Items from a data source –
* * * *
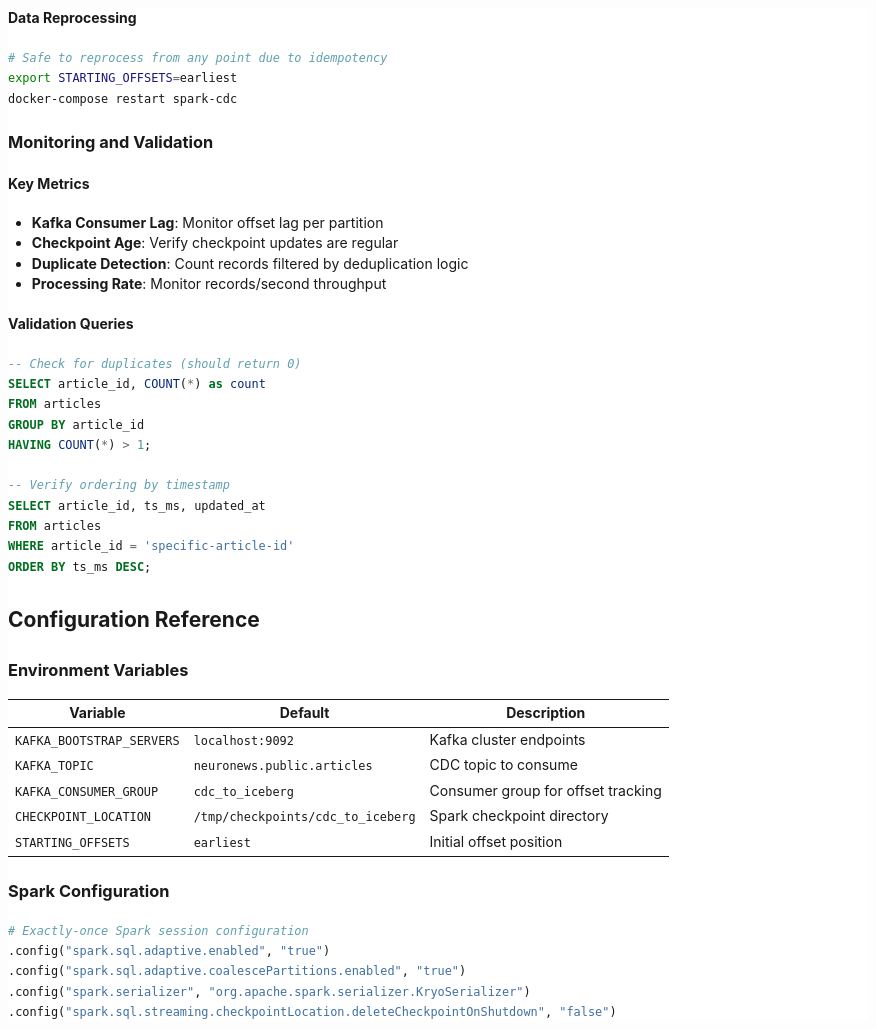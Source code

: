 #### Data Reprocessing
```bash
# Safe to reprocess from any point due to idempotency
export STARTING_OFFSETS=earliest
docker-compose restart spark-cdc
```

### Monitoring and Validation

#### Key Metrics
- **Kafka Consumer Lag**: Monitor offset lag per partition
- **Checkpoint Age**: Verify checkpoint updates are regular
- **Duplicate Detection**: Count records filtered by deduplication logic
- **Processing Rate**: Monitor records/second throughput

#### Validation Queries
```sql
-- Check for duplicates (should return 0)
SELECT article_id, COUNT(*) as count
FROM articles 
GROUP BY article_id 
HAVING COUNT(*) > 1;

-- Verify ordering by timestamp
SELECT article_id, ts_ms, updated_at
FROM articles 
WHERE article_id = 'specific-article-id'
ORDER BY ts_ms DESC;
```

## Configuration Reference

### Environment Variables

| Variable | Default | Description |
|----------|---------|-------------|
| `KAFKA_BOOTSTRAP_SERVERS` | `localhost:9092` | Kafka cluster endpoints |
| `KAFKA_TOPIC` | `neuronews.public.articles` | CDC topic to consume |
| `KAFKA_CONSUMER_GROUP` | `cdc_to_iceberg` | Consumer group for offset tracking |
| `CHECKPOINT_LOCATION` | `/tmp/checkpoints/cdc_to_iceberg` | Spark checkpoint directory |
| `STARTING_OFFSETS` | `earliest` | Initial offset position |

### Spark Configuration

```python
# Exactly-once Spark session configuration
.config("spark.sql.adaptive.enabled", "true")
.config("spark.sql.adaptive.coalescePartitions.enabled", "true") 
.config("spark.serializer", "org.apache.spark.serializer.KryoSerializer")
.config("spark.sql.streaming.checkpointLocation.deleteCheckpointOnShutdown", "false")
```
* * * *
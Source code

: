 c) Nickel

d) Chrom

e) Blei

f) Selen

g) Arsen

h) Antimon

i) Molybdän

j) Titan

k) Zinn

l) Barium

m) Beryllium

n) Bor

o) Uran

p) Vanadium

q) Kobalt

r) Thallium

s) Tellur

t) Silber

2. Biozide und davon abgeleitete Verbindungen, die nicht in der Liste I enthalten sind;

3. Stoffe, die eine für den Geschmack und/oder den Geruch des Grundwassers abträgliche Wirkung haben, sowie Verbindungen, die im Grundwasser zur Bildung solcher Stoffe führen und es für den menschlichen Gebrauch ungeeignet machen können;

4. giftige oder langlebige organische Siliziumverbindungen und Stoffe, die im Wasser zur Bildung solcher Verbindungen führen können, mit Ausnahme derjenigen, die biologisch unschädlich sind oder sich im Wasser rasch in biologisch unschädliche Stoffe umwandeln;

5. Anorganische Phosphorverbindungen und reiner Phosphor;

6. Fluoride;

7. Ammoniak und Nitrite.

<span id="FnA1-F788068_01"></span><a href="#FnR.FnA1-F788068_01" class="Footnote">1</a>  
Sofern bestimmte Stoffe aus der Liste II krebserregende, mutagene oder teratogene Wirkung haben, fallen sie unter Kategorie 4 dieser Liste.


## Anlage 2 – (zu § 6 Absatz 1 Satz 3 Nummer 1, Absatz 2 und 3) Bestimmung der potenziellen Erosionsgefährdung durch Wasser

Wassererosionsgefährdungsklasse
* * * *
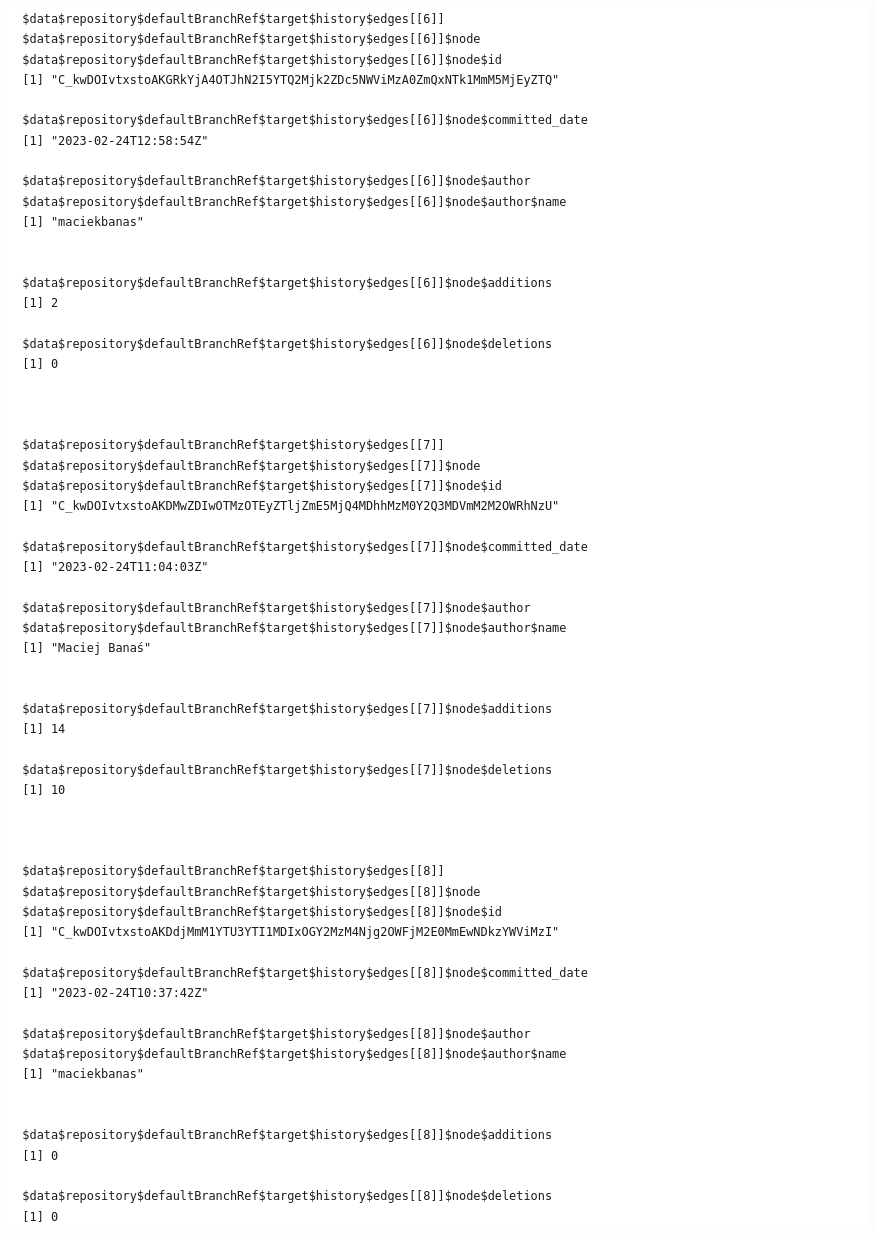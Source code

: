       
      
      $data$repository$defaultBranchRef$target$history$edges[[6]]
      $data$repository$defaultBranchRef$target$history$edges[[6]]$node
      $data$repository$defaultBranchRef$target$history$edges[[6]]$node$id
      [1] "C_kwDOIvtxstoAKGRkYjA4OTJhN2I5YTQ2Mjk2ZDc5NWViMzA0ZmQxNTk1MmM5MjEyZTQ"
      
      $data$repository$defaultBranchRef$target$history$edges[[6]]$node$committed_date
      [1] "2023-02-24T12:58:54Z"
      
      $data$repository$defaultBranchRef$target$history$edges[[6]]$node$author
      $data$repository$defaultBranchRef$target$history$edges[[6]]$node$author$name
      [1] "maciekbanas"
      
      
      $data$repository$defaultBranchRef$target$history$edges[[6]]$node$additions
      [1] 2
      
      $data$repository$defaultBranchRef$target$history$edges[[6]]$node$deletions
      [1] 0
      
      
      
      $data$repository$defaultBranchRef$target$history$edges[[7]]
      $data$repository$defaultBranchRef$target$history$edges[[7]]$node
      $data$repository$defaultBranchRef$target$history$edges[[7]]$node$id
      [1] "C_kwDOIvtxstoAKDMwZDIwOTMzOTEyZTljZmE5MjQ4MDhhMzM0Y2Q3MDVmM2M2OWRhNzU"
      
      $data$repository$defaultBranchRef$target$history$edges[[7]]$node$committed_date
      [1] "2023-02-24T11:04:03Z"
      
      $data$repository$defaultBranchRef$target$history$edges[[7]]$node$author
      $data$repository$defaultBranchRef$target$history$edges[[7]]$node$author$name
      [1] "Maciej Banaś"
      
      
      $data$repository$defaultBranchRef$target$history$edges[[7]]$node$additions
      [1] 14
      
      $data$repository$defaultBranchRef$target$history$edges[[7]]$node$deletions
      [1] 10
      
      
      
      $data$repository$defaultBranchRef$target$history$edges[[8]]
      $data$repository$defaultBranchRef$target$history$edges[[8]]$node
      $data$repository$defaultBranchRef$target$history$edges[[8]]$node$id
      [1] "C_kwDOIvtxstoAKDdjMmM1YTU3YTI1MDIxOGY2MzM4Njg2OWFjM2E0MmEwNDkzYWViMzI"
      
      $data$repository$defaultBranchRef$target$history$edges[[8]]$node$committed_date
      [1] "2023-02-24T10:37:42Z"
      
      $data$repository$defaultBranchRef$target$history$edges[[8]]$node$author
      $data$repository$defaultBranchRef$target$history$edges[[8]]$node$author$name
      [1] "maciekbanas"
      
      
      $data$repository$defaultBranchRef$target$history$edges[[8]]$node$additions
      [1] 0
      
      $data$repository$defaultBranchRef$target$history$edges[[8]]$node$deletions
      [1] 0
* * * *
Description of the task –
Count the lines above that contain the word "enabled", and give only that number.

Solution to this problem –
2